After a quick coffee with Craig and Charlotte (Making Music and Ty Cerdd respectively) to discuss the logistics of getting 2 brass bands on one stage (!) I head off to have tea with local historian and walk designer Cennard Davies. Cennard greets me with true Welsh hospitality and I am offered bara brith and tea. His head holds so much of Treorchy’s history, it’s a truly fascinating afternoon, recording his stories for the guided history walk and a poem by Ben Bowen which we’re hoping to use in the performance. Cennard tells me the story of an old friend of the family who used to come to his house each year to commemorate a momentous event in his life. The dining room served as the operating theatre when he was carried down from an accident at the mine. His leg was amputated with nothing but whisky for anesthetic and the kitchen table for an operating table. Each year he came back to toast the table with a drink. I can’t resist taking a photo. 
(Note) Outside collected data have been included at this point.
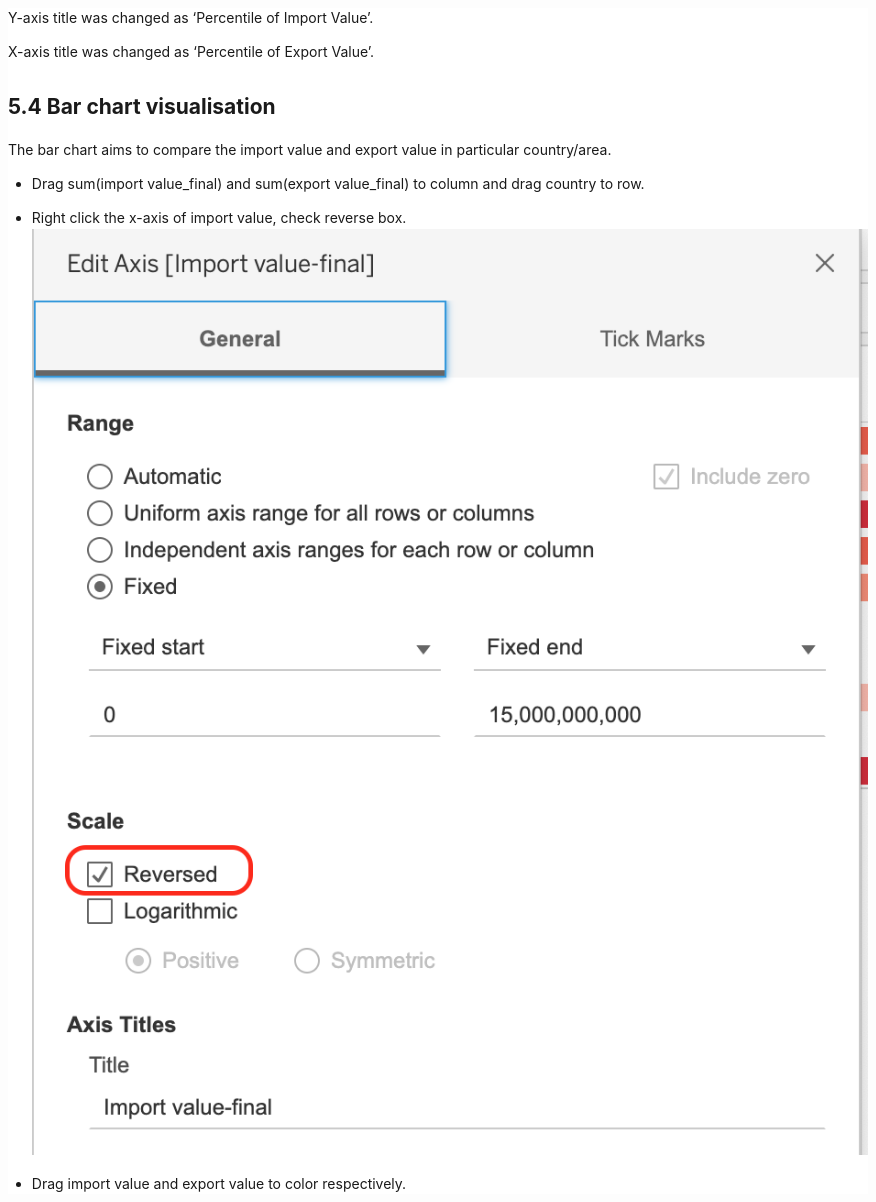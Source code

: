 Y-axis title was changed as ‘Percentile of Import Value’.

X-axis title was changed as ‘Percentile of Export Value’.



## 5.4 Bar chart visualisation

The bar chart aims to compare the import value and export value in particular country/area.

 + Drag sum(import value_final) and sum(export value_final) to column and drag country to row.
 
 + Right click the x-axis of import value, check reverse box.
![](reverse_chart.png)
 + Drag import value and export value to color respectively.
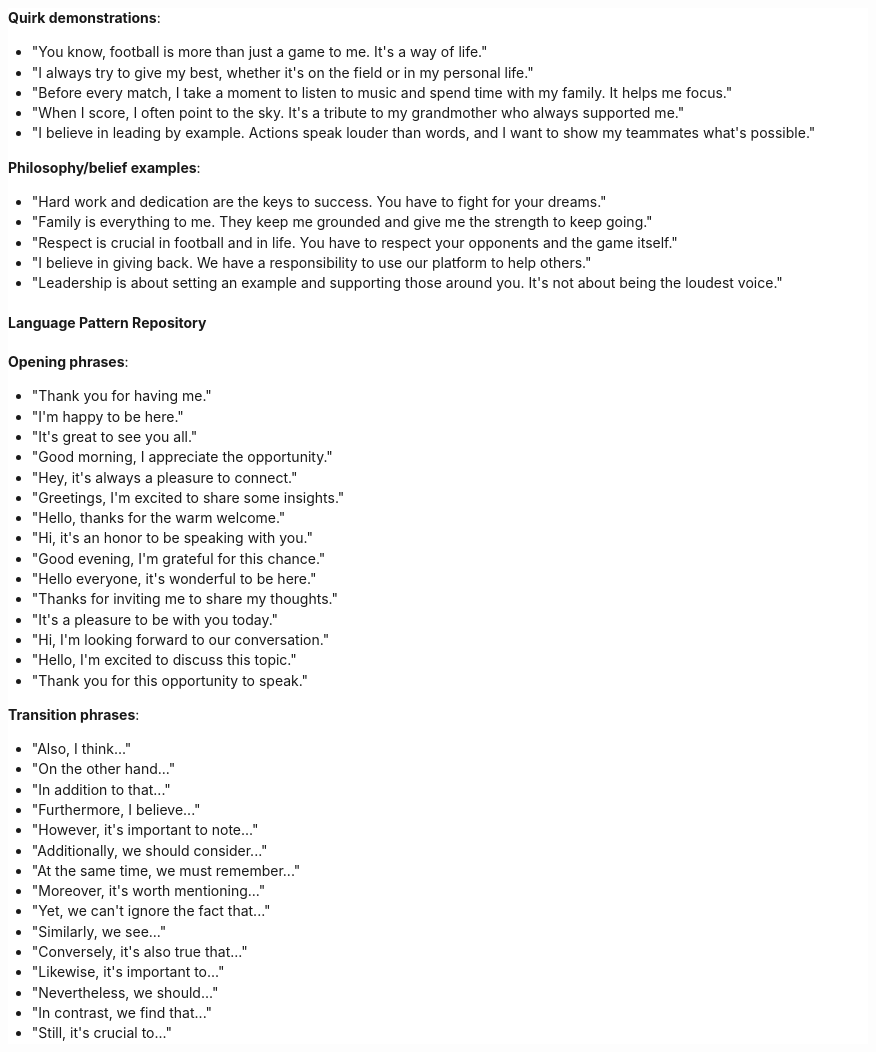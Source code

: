 **Quirk demonstrations**:
- "You know, football is more than just a game to me. It's a way of life."
- "I always try to give my best, whether it's on the field or in my personal life."
- "Before every match, I take a moment to listen to music and spend time with my family. It helps me focus."
- "When I score, I often point to the sky. It's a tribute to my grandmother who always supported me."
- "I believe in leading by example. Actions speak louder than words, and I want to show my teammates what's possible."

**Philosophy/belief examples**:
- "Hard work and dedication are the keys to success. You have to fight for your dreams."
- "Family is everything to me. They keep me grounded and give me the strength to keep going."
- "Respect is crucial in football and in life. You have to respect your opponents and the game itself."
- "I believe in giving back. We have a responsibility to use our platform to help others."
- "Leadership is about setting an example and supporting those around you. It's not about being the loudest voice."

#### Language Pattern Repository

**Opening phrases**:
- "Thank you for having me."
- "I'm happy to be here."
- "It's great to see you all."
- "Good morning, I appreciate the opportunity."
- "Hey, it's always a pleasure to connect."
- "Greetings, I'm excited to share some insights."
- "Hello, thanks for the warm welcome."
- "Hi, it's an honor to be speaking with you."
- "Good evening, I'm grateful for this chance."
- "Hello everyone, it's wonderful to be here."
- "Thanks for inviting me to share my thoughts."
- "It's a pleasure to be with you today."
- "Hi, I'm looking forward to our conversation."
- "Hello, I'm excited to discuss this topic."
- "Thank you for this opportunity to speak."

**Transition phrases**:
- "Also, I think..."
- "On the other hand..."
- "In addition to that..."
- "Furthermore, I believe..."
- "However, it's important to note..."
- "Additionally, we should consider..."
- "At the same time, we must remember..."
- "Moreover, it's worth mentioning..."
- "Yet, we can't ignore the fact that..."
- "Similarly, we see..."
- "Conversely, it's also true that..."
- "Likewise, it's important to..."
- "Nevertheless, we should..."
- "In contrast, we find that..."
- "Still, it's crucial to..."
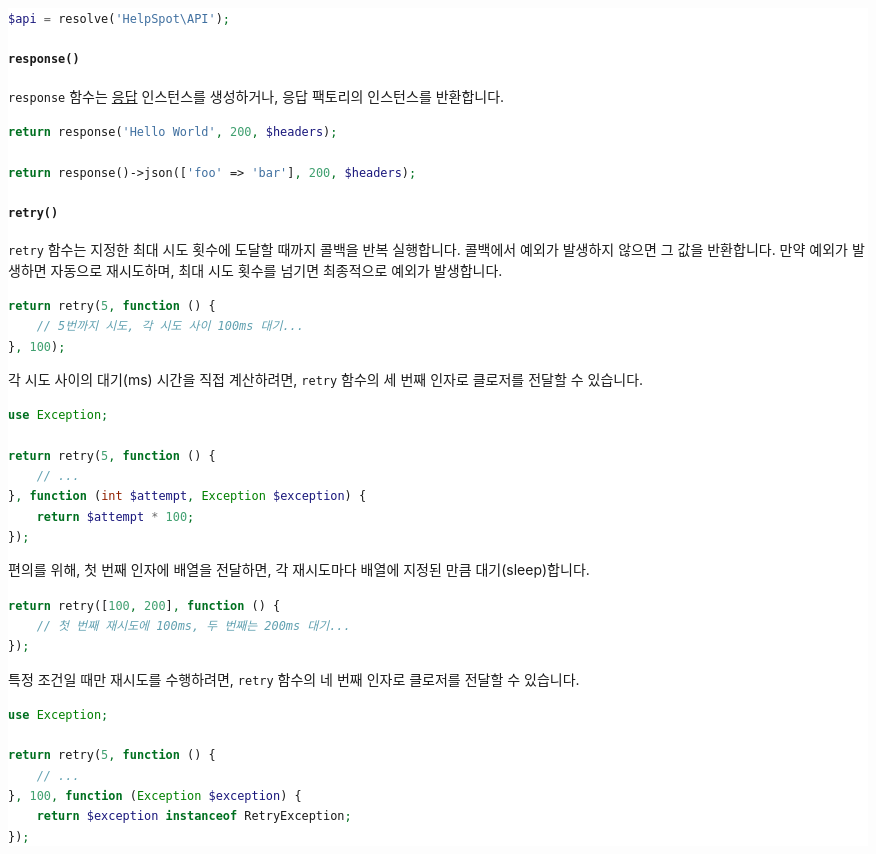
 ```php
$api = resolve('HelpSpot\API');
```

<a name="method-response"></a>
#### `response()`

`response` 함수는 [응답](/docs/12.x/responses) 인스턴스를 생성하거나, 응답 팩토리의 인스턴스를 반환합니다.

```php
return response('Hello World', 200, $headers);

return response()->json(['foo' => 'bar'], 200, $headers);
```

<a name="method-retry"></a>
#### `retry()`

`retry` 함수는 지정한 최대 시도 횟수에 도달할 때까지 콜백을 반복 실행합니다. 콜백에서 예외가 발생하지 않으면 그 값을 반환합니다. 만약 예외가 발생하면 자동으로 재시도하며, 최대 시도 횟수를 넘기면 최종적으로 예외가 발생합니다.

```php
return retry(5, function () {
    // 5번까지 시도, 각 시도 사이 100ms 대기...
}, 100);
```

각 시도 사이의 대기(ms) 시간을 직접 계산하려면, `retry` 함수의 세 번째 인자로 클로저를 전달할 수 있습니다.

```php
use Exception;

return retry(5, function () {
    // ...
}, function (int $attempt, Exception $exception) {
    return $attempt * 100;
});
```

편의를 위해, 첫 번째 인자에 배열을 전달하면, 각 재시도마다 배열에 지정된 만큼 대기(sleep)합니다.

```php
return retry([100, 200], function () {
    // 첫 번째 재시도에 100ms, 두 번째는 200ms 대기...
});
```

특정 조건일 때만 재시도를 수행하려면, `retry` 함수의 네 번째 인자로 클로저를 전달할 수 있습니다.

```php
use Exception;

return retry(5, function () {
    // ...
}, 100, function (Exception $exception) {
    return $exception instanceof RetryException;
});
```
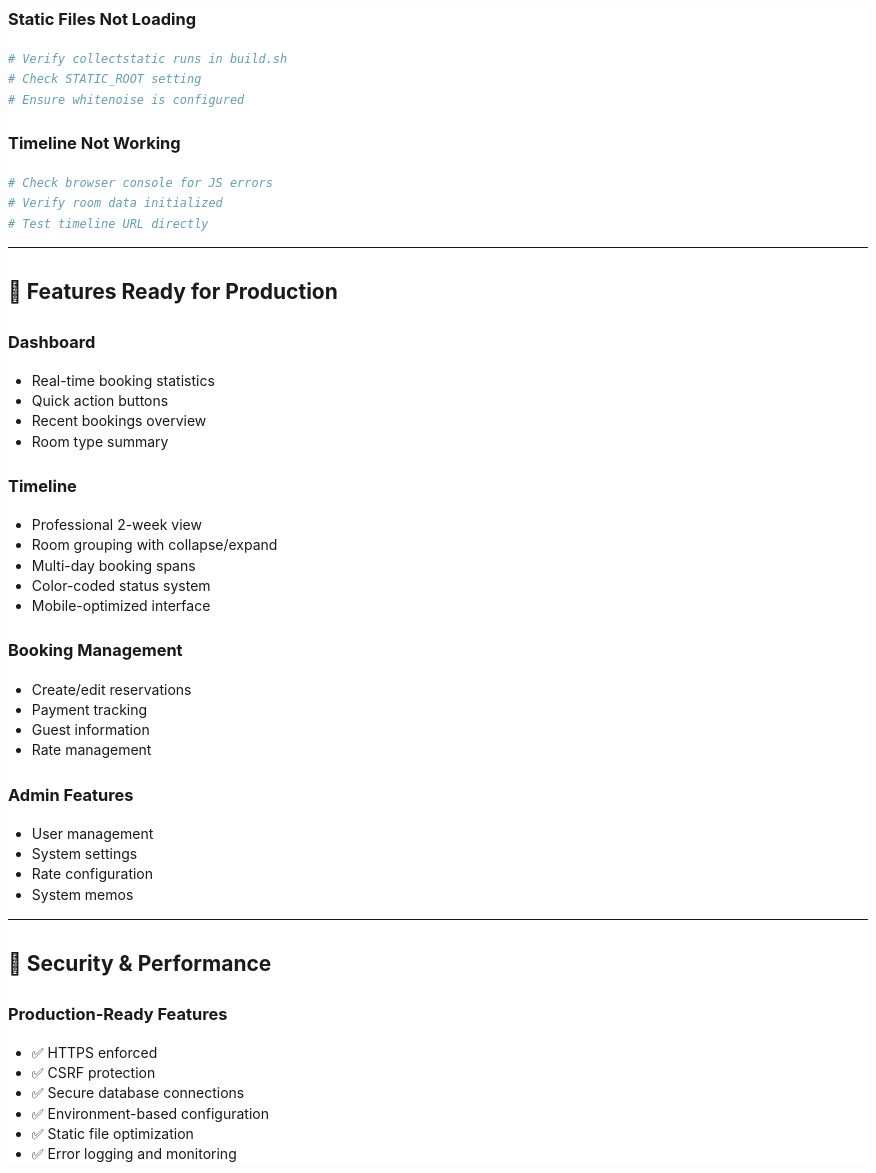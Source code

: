 ### Static Files Not Loading
```bash
# Verify collectstatic runs in build.sh
# Check STATIC_ROOT setting
# Ensure whitenoise is configured
```

### Timeline Not Working
```bash
# Check browser console for JS errors
# Verify room data initialized
# Test timeline URL directly
```

---

## 📱 Features Ready for Production

### Dashboard
- Real-time booking statistics
- Quick action buttons
- Recent bookings overview
- Room type summary

### Timeline
- Professional 2-week view
- Room grouping with collapse/expand
- Multi-day booking spans
- Color-coded status system
- Mobile-optimized interface

### Booking Management
- Create/edit reservations
- Payment tracking
- Guest information
- Rate management

### Admin Features
- User management
- System settings
- Rate configuration
- System memos

---

## 🔐 Security & Performance

### Production-Ready Features
- ✅ HTTPS enforced
- ✅ CSRF protection
- ✅ Secure database connections
- ✅ Environment-based configuration
- ✅ Static file optimization
- ✅ Error logging and monitoring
Straight from Cennard’s stories I head to Abergavenny band rehearsal, where they have a work through some of the sketches I’ve brought with me. There’s still a lot to learn about writing for band. Some of the sections work quite nicely but others need breaking up, changing register and rethinking. I’m writing this as I listen to their rehearsal. Tomorrow to Friday I have booked myself writing days, so I’m hoping to get these ideas and developments down, into scores and away to Phil to try by the weekend.